This Saudi Arabia personal loan calculator shows the monthly repayment and total cost of borrowing in the Kingdom, and — crucially — lets you compare a conventional reducing-balance bank loan against a flat-rate Islamic murabaha product on equal terms.
How it works
The calculator handles the two financing styles you will actually be quoted:
Bank loan (reducing-balance APR). Interest accrues only on the outstanding balance, so the payment follows the standard amortising annuity formula:
M = P × r / (1 − (1 + r)^−n)
where P is the loan, r is the monthly rate (APR ÷ 12) and n is the number of months.
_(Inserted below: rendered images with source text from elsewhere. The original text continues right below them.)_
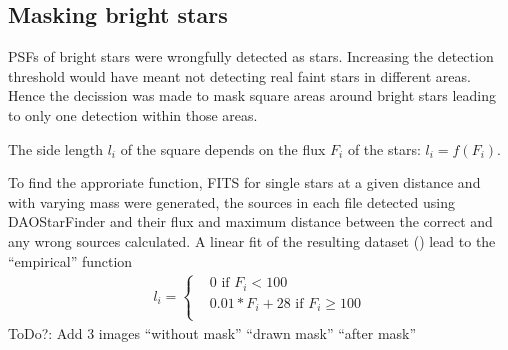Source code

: \documentclass[letterpaper,10pt,english]{sphinxmanual}
\begin{document}
\subsection{Masking bright stars}
\label{\detokenize{NBodySimulation/DataReduction:masking-bright-stars}}\label{\detokenize{NBodySimulation/DataReduction:masking-bright-stars-label}}
\sphinxAtStartPar
PSFs of bright stars were wrongfully detected as stars. Increasing the detection threshold would have meant not detecting real faint stars in different areas.
Hence the decission was made to mask square areas around bright stars leading to only one detection within those areas.

\sphinxAtStartPar
The side length \(l_i\) of the square depends on the flux \(F_i\) of the stars: \(l_i = f(F_i)\).

\sphinxAtStartPar
To find the approriate function, FITS for single stars at a given distance and with varying mass were generated,
the sources in each file detected using DAOStarFinder and their flux and maximum distance between the correct and any wrong sources calculated.
A linear fit of the resulting dataset ({\hyperref[\detokenize{NBodySimulation/Appendix:appendix-label}]{}}) lead to the “empirical” function
\begin{equation}\label{equation:NBodySimulation/DataReduction:side_length}
\begin{split}l_i = \begin{cases}
 & 0\text{ if } F_i < 100\\
 & 0.01*F_i+28\text{ if } F_i \geqslant 100\\
\end{cases}\end{split}
\end{equation}
\sphinxAtStartPar
ToDo?: Add 3 images “without mask” “drawn mask” “after mask”
\end{document}
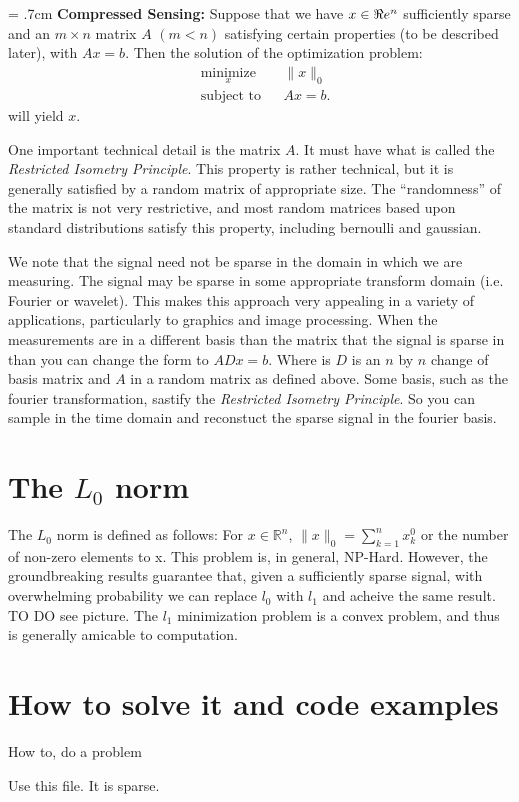 \hangindent = .7cm
\setlength{\parindent}{.7cm}
\textbf{Compressed Sensing:} Suppose that we have $x \in \Re e^n$  sufficiently sparse and an $m \times n$ matrix $A$ $(m < n)$ satisfying certain properties (to be described later), with $Ax = b$. Then the solution of the optimization problem:
\begin{equation*}
\begin{aligned}
& \underset{x}{\text{minimize}}
& & \|x\|_0\\
& \text{subject to}
& & Ax = b.
\end{aligned}
\end{equation*}
 will yield $x$.
\setlength{\parindent}{0cm}

One important technical detail is the matrix $A$.  It must have what is called the \emph{Restricted Isometry Principle}. This property is rather technical, but it is generally satisfied by a random matrix of appropriate size. The ``randomness'' of the matrix is not very restrictive, and most random matrices based upon standard distributions satisfy this property, including bernoulli and gaussian.

We note that the signal need not be sparse in the domain in which we are measuring. The signal may be sparse in some appropriate transform domain (i.e. Fourier or wavelet). This makes this approach very appealing in a variety of applications, particularly to graphics and image processing. When the measurements are in a different basis than the matrix that the signal is sparse in than you can change the form to $ADx = b$. Where is $D$ is an $n$ by $n$ change of basis matrix and $A$ in a random matrix as defined above. Some basis, such as the fourier transformation, sastify the \emph{Restricted Isometry Principle}. So you can sample in the time domain and reconstuct the sparse signal in the fourier basis.

\section*{The $L_0$ norm}

The $L_0$ norm is defined as follows: For $x \in \mathbb{R}^n$, $\|x\|_0=\sum_{k=1}^n{x_k^0}$ or the number of non-zero elements to x. This problem is, in general, NP-Hard. However, the groundbreaking results  guarantee that, given a sufficiently sparse signal, with overwhelming probability we can replace $l_0$ with $l_1$ and acheive the same result. 
TO DO see picture.
The $l_1$ minimization problem is a convex problem, and thus is generally amicable to computation.

\section*{How to solve it and code examples}


\begin{problem}
How to, do a problem 
\end{problem}

\begin{problem}
Use this file. It is sparse.  
\end{problem}



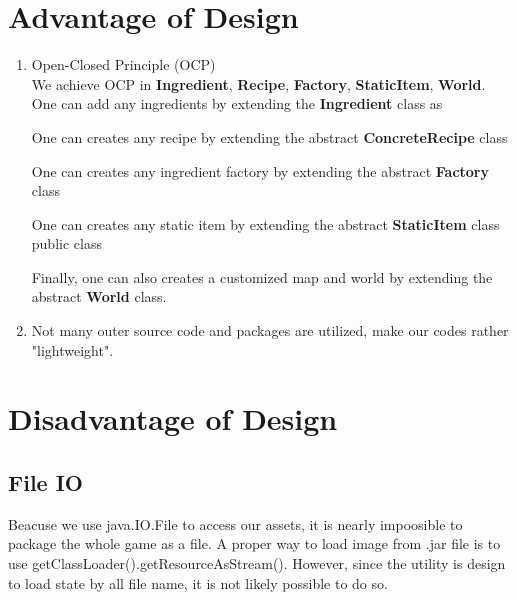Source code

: 



\newpage
\section{Advantage of Design}
\begin{enumerate}
\item Open-Closed Principle (OCP) \\
We achieve OCP in \textbf{Ingredient}, \textbf{Recipe}, \textbf{Factory}, \textbf{StaticItem}, \textbf{World}.
    One can add any ingredients by extending the \textbf{Ingredient} class as


One can creates any recipe by extending the abstract \textbf{ConcreteRecipe} class


One can creates any ingredient factory by extending the abstract \textbf{Factory} class


One can creates any static item by extending the abstract \textbf{StaticItem} class public class


Finally, one can also creates a customized map and world by extending the abstract \textbf{World} class.
\item Not many outer source code and packages are utilized, make our codes rather "lightweight".
\end{enumerate}

\section{Disadvantage of Design}
\subsection{File IO}
Beacuse we use java.IO.File to access our assets, it is nearly impoosible to package the whole game as a file.
A proper way to load image from .jar file is to use getClassLoader().getResourceAsStream(). However, since the utility is design to load state by
all file name, it is not likely possible to do so.
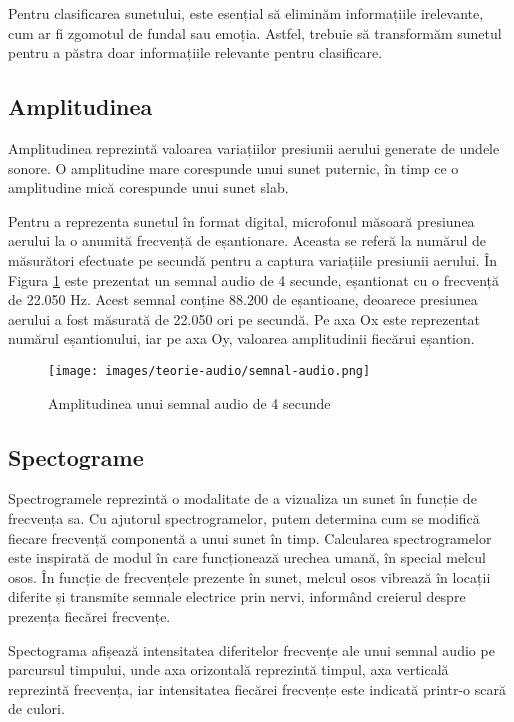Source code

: Pentru clasificarea sunetului, este esențial să eliminăm informațiile irelevante, cum ar fi zgomotul de fundal sau emoția. Astfel, trebuie să transformăm sunetul pentru a păstra doar informațiile relevante pentru clasificare.


\subsection{Amplitudinea}

Amplitudinea reprezintă valoarea variațiilor presiunii aerului generate de undele sonore. O amplitudine mare corespunde unui sunet puternic, în timp ce o amplitudine mică corespunde unui sunet slab.

Pentru a reprezenta sunetul în format digital, microfonul măsoară presiunea aerului la o anumită frecvență de eșantionare. Aceasta se referă la numărul de măsurători efectuate pe secundă pentru a captura variațiile presiunii aerului. În Figura \ref{fig:amplitudineAudio} este prezentat un semnal audio de 4 secunde, eșantionat cu o frecvență de 22.050 Hz. Acest semnal conține 88.200 de eșantioane, deoarece presiunea aerului a fost măsurată de 22.050 ori pe secundă. Pe axa Ox este reprezentat numărul eșantionului, iar pe axa Oy, valoarea amplitudinii fiecărui eșantion. 

\begin{figure}
    \centering
    \texttt{[image: images/teorie-audio/semnal-audio.png]}
    \caption{Amplitudinea unui semnal audio de 4 secunde}
    \label{fig:amplitudineAudio}
\end{figure}

\subsection{Spectograme}

Spectrogramele reprezintă o modalitate de a vizualiza un sunet în funcție de frecvența sa. Cu ajutorul spectrogramelor, putem determina cum se modifică fiecare frecvență componentă a unui sunet în timp. Calcularea spectrogramelor este inspirată de modul în care funcționează urechea umană, în special melcul osos. În funcție de frecvențele prezente în sunet, melcul osos vibrează în locații diferite și transmite semnale electrice prin nervi, informând creierul despre prezența fiecărei frecvențe.

Spectograma afișează intensitatea diferitelor frecvențe ale unui semnal audio pe parcursul timpului, unde axa orizontală reprezintă timpul, axa verticală reprezintă frecvența, iar intensitatea fiecărei frecvențe este indicată printr-o scară de culori.

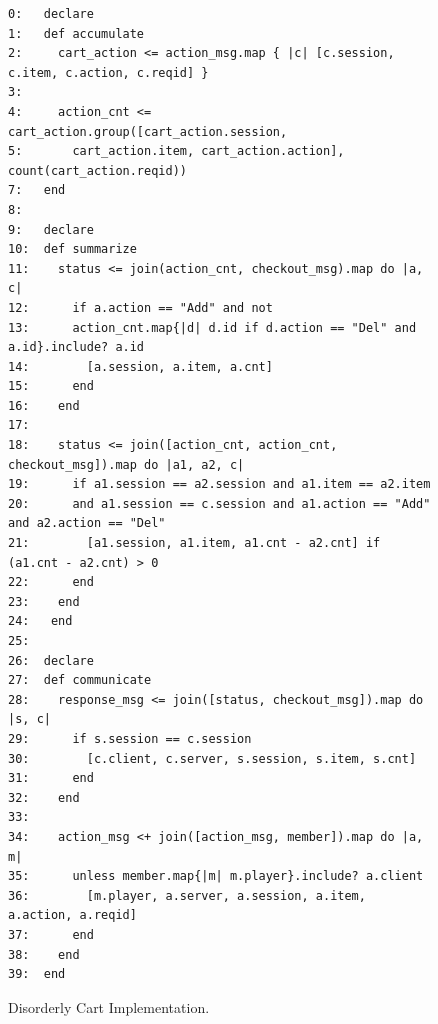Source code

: \begin{figure}[t]
\begin{scriptsize}
\begin{verbatim}
0:   declare
1:   def accumulate
2:     cart_action <= action_msg.map { |c| [c.session, c.item, c.action, c.reqid] }
3:
4:     action_cnt <= cart_action.group([cart_action.session, 
5:       cart_action.item, cart_action.action], count(cart_action.reqid))
7:   end
8:
9:   declare
10:  def summarize
11:    status <= join(action_cnt, checkout_msg).map do |a, c| 
12:      if a.action == "Add" and not 
13:      action_cnt.map{|d| d.id if d.action == "Del" and a.id}.include? a.id 
14:        [a.session, a.item, a.cnt] 
15:      end 
16:    end
17:
18:    status <= join([action_cnt, action_cnt, checkout_msg]).map do |a1, a2, c| 
19:      if a1.session == a2.session and a1.item == a2.item 
20:      and a1.session == c.session and a1.action == "Add" and a2.action == "Del"
21:        [a1.session, a1.item, a1.cnt - a2.cnt] if (a1.cnt - a2.cnt) > 0
22:      end
23:    end
24:   end
25:
26:  declare 
27:  def communicate
28:    response_msg <= join([status, checkout_msg]).map do |s, c| 
29:      if s.session == c.session
30:        [c.client, c.server, s.session, s.item, s.cnt]
31:      end
32:    end
33: 
34:    action_msg <+ join([action_msg, member]).map do |a, m|
35:      unless member.map{|m| m.player}.include? a.client
36:        [m.player, a.server, a.session, a.item, a.action, a.reqid]
37:      end 
38:    end
39:  end
\end{verbatim}
\vspace{-10pt}
\caption{Disorderly Cart Implementation.}
\label{fig:pdg-disorderly}
\end{scriptsize}
\vspace{-2pt}
\end{figure}

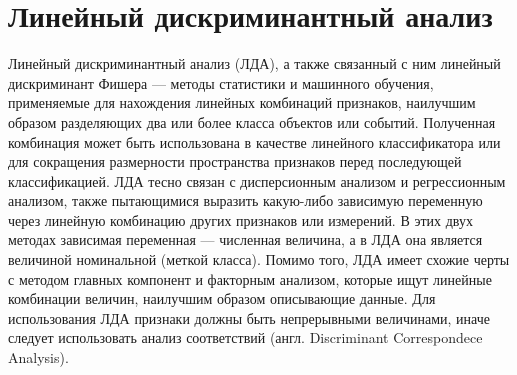 ﻿\documentclass[a4paper,12pt]{article}
\theoremstyle{plain}
\begin{document}
\clearpage
	
\newpage



\section{Линейный дискриминантный анализ}
Линейный дискриминантный анализ (ЛДА), а также связанный с ним линейный дискриминант Фишера — методы статистики и машинного обучения, применяемые для нахождения линейных комбинаций признаков, наилучшим образом разделяющих два или более класса объектов или событий. Полученная комбинация может быть использована в качестве линейного классификатора или для сокращения размерности пространства признаков перед последующей классификацией.
ЛДА тесно связан с дисперсионным анализом и регрессионным анализом, также пытающимися выразить какую-либо зависимую переменную через линейную комбинацию других признаков или измерений. В этих двух методах зависимая переменная — численная величина, а в ЛДА она является величиной номинальной (меткой класса). Помимо того, ЛДА имеет схожие черты с методом главных компонент и факторным анализом, которые ищут линейные комбинации величин, наилучшим образом описывающие данные.
Для использования ЛДА признаки должны быть непрерывными величинами, иначе следует использовать анализ соответствий (англ. Discriminant Correspondece Analysis).
\end{document}
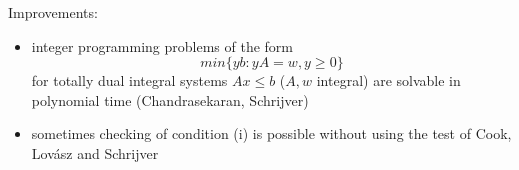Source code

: \documentclass{beamer}
\begin{document}
\begin{frame}

	\begin{block}

		Improvements:

		\begin{itemize}

			\item integer programming problems of the form \begin{equation*} min \{yb: yA=w, y\geq 0 \}\end{equation*} for totally dual integral systems $Ax \leq b$ ($A, w$ integral) are solvable in polynomial time (Chandrasekaran, Schrijver)

			\item sometimes checking of condition (i) is possible without using the test of Cook, Lovász and Schrijver

		\end{itemize}

	\end{block}

\end{frame}
\end{document}

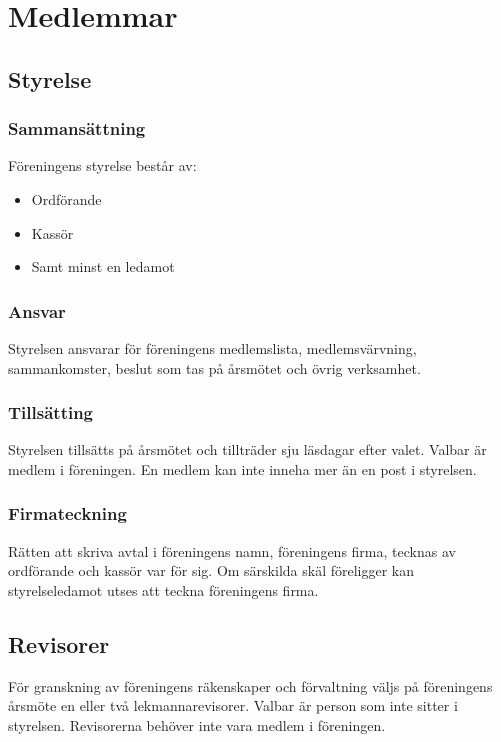 \section{Medlemmar}

\subsection{Styrelse} \label{sec:sammansättning-styrelse}

\subsubsection{Sammansättning} 

Föreningens styrelse består av:
\begin{itemize}
    \item Ordförande
    \item Kassör
    \item Samt minst en ledamot
\end{itemize}

\subsubsection{Ansvar}
Styrelsen ansvarar för föreningens medlemslista, medlemsvärvning, sammankomster, beslut som tas på årsmötet och övrig verksamhet.

\subsubsection{Tillsätting}
Styrelsen tillsätts på årsmötet och tillträder sju läsdagar efter valet. Valbar är medlem i föreningen. En medlem kan inte inneha mer än en post i styrelsen.

\subsubsection{Firmateckning}
Rätten att skriva avtal i föreningens namn, föreningens firma, tecknas av ordförande och kassör var för sig. Om särskilda skäl föreligger kan styrelseledamot utses att teckna föreningens firma.




\subsection{Revisorer}
För granskning av föreningens räkenskaper och förvaltning väljs på föreningens årsmöte en eller två lekmannarevisorer. Valbar är person som inte sitter i styrelsen. Revisorerna behöver inte vara medlem i föreningen.




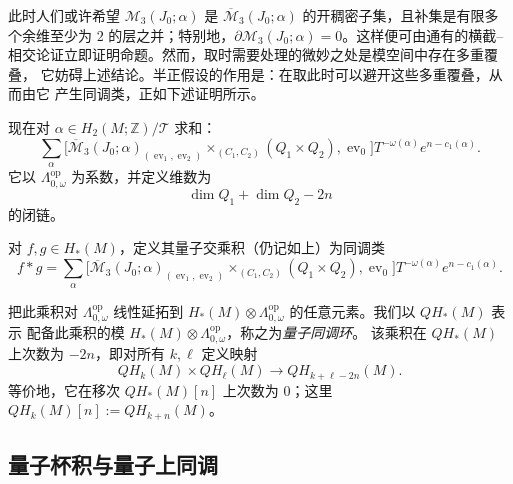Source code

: \begin{remark}
\label{rem:20-multiple-covers}
此时人们或许希望 $\mathcal M_3(J_0;\alpha)$ 是
$\overline{\mathcal M}_3(J_0;\alpha)$ 的开稠密子集，且补集是有限多个余维至少为 $2$
的层之并；特别地，$\partial\mathcal M_3(J_0;\alpha)=0$。这样便可由通有的横截--
相交论证立即证明命题。然而，取\termFiberProduct{}时需要处理的微妙之处是模空间中存在多重覆叠，
它妨碍上述结论。半正假设的作用是：在取此\termFiberProduct{}时可以避开这些多重覆叠，从而由它
产生同调类，正如下述证明所示。
\end{remark}

现在对 $\alpha\in H_2(M;\mathbb Z)/\mathcal T$ 求和：
\[
 \sum_\alpha\bigl[
 \overline{\mathcal M}_3(J_0;\alpha)_{(\operatorname{ev}_1,\operatorname{ev}_2)}
 \times_{(C_1,C_2)}(Q_1\times Q_2),\operatorname{ev}_0\bigr]
 T^{-\omega(\alpha)}e^{n-c_1(\alpha)}.
\]
它以 $\Lambda_{0,\omega}^{\mathrm{op}}$ 为系数，并定义维数为
\begin{equation}
 \dim Q_1+\dim Q_2-2n
 \label{eq:20-quantum-product-dimension}
\end{equation}
的闭链。

\begin{definition}[量子交乘积]
\label{def:20-quantum-intersection-product}
对 $f,g\in H_*(M)$，定义其量子交乘积（仍记如上）为同调类
\begin{equation}
 f*g=\sum_\alpha\bigl[
 \overline{\mathcal M}_3(J_0;\alpha)_{(\operatorname{ev}_1,\operatorname{ev}_2)}
 \times_{(C_1,C_2)}(Q_1\times Q_2),\operatorname{ev}_0\bigr]
 T^{-\omega(\alpha)}e^{n-c_1(\alpha)}.
 \label{eq:20-quantum-intersection-product}
\end{equation}
\end{definition}

把此乘积对 $\Lambda_{0,\omega}^{\mathrm{op}}$ 线性延拓到
$H_*(M)\otimes\Lambda_{0,\omega}^{\mathrm{op}}$ 的任意元素。我们以 $QH_*(M)$ 表示
配备此乘积的模 $H_*(M)\otimes\Lambda_{0,\omega}^{\mathrm{op}}$，称之为\emph{量子同调环}。
该乘积在 $QH_*(M)$ 上次数为 $-2n$，即对所有 $k,\ell$ 定义映射
\begin{equation}
 QH_k(M)\times QH_\ell(M)\longrightarrow QH_{k+\ell-2n}(M).
 \label{eq:20-quantum-homology-degree}
\end{equation}
等价地，它在移次 $QH_*(M)[n]$ 上次数为 $0$；这里
$QH_k(M)[n]:=QH_{k+n}(M)$。

\subsection{量子杯积与量子上同调}

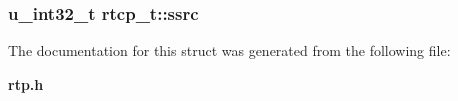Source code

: \subsubsection{\setlength{\rightskip}{0pt plus 5cm}u\_\-int32\_\-t {\bf rtcp\_\-t::ssrc}}\label{structrtcp__t_o1}




The documentation for this struct was generated from the following file:\begin{CompactItemize}
\item 
{\bf rtp.h}\end{CompactItemize}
Islamic murabaha (flat profit rate). Profit is charged on the full original principal for the whole term:
total profit = P × flatRate × years
monthly = (P + total profit) / months
Because the profit ignores the falling balance, the tool also estimates the effective APR, which is close to double the flat headline rate — the number you should use to compare deals.
Example
Borrow SAR 100,000 over 5 years. At a 7% reducing-balance APR the monthly payment is about SAR 1,980 with roughly SAR 18,800 total interest. A 7% flat murabaha rate instead charges SAR 35,000 profit over the term — a monthly payment near SAR 2,250 and an effective APR around 12.8%. Same headline number, very different cost.
Notes
This is an estimate. Real offers depend on your salary transfer, employer, credit record and any administrative fees, and all regulated consumer finance must stay within SAMA’s total-cost-of-borrowing cap. Confirm the exact figures on your finance agreement before committing.